What is needed:
Down to the final line, write out the material beneath exactly, without pictures.

======== Information supplied ========

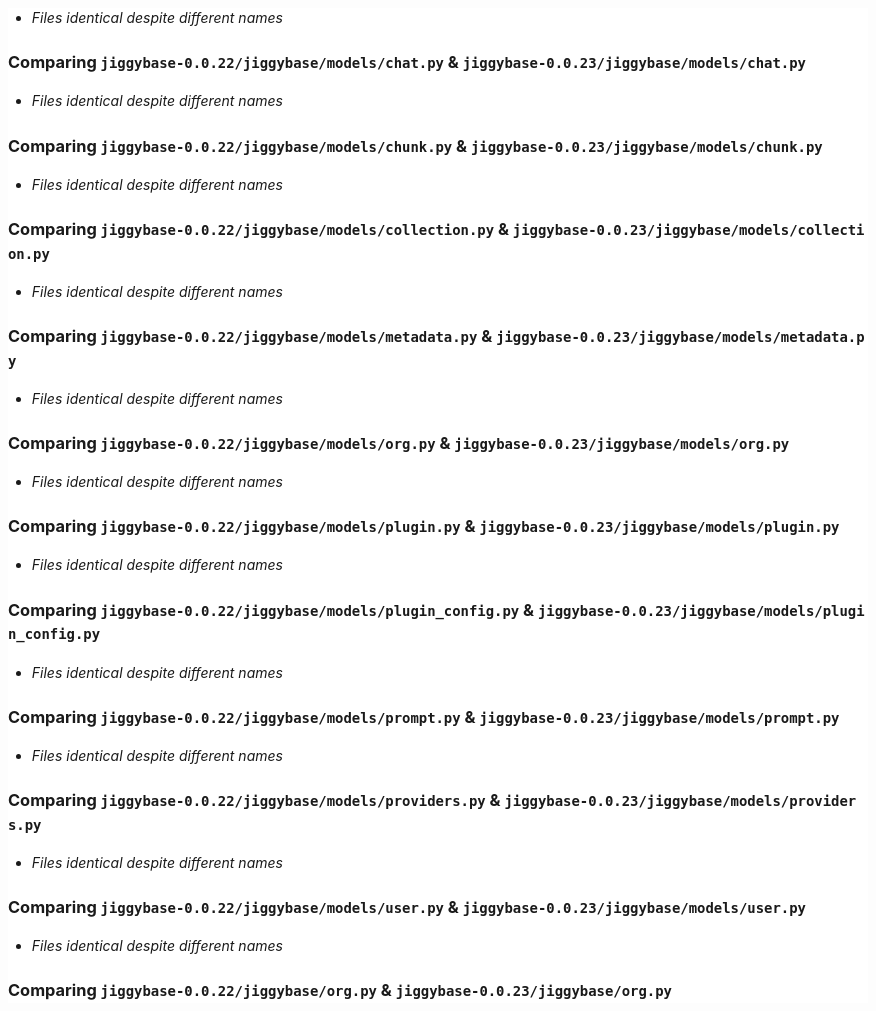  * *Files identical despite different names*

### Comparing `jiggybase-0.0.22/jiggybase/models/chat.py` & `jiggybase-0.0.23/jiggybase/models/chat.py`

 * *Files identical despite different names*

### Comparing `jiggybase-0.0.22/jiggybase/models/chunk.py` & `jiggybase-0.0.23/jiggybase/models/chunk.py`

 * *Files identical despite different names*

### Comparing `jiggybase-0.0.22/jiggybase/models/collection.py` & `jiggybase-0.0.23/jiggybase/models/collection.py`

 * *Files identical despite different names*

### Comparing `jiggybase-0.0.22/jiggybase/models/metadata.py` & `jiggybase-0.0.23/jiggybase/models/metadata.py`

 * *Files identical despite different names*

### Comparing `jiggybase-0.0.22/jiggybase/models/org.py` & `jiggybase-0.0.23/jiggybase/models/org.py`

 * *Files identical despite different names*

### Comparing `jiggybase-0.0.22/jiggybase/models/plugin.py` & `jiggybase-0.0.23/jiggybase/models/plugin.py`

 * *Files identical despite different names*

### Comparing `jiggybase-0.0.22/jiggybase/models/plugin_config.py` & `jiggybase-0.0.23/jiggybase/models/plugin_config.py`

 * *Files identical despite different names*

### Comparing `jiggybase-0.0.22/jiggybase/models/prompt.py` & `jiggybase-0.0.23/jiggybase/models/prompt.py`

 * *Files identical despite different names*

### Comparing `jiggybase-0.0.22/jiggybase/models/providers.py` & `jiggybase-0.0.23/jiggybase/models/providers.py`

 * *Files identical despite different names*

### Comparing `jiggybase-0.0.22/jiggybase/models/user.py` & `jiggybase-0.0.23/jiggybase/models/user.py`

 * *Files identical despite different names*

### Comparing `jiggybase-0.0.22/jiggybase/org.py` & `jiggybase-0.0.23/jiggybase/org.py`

========

Exercise solution:
  * *Files identical despite different names*

### Comparing `jiggybase-0.0.22/jiggybase/models/chat.py` & `jiggybase-0.0.23/jiggybase/models/chat.py`

 * *Files identical despite different names*

### Comparing `jiggybase-0.0.22/jiggybase/models/chunk.py` & `jiggybase-0.0.23/jiggybase/models/chunk.py`

 * *Files identical despite different names*

### Comparing `jiggybase-0.0.22/jiggybase/models/collection.py` & `jiggybase-0.0.23/jiggybase/models/collection.py`

 * *Files identical despite different names*

### Comparing `jiggybase-0.0.22/jiggybase/models/metadata.py` & `jiggybase-0.0.23/jiggybase/models/metadata.py`

 * *Files identical despite different names*

### Comparing `jiggybase-0.0.22/jiggybase/models/org.py` & `jiggybase-0.0.23/jiggybase/models/org.py`

 * *Files identical despite different names*

### Comparing `jiggybase-0.0.22/jiggybase/models/plugin.py` & `jiggybase-0.0.23/jiggybase/models/plugin.py`

 * *Files identical despite different names*

### Comparing `jiggybase-0.0.22/jiggybase/models/plugin_config.py` & `jiggybase-0.0.23/jiggybase/models/plugin_config.py`

 * *Files identical despite different names*

### Comparing `jiggybase-0.0.22/jiggybase/models/prompt.py` & `jiggybase-0.0.23/jiggybase/models/prompt.py`

 * *Files identical despite different names*

### Comparing `jiggybase-0.0.22/jiggybase/models/providers.py` & `jiggybase-0.0.23/jiggybase/models/providers.py`

 * *Files identical despite different names*

### Comparing `jiggybase-0.0.22/jiggybase/models/user.py` & `jiggybase-0.0.23/jiggybase/models/user.py`

 * *Files identical despite different names*

### Comparing `jiggybase-0.0.22/jiggybase/org.py` & `jiggybase-0.0.23/jiggybase/org.py`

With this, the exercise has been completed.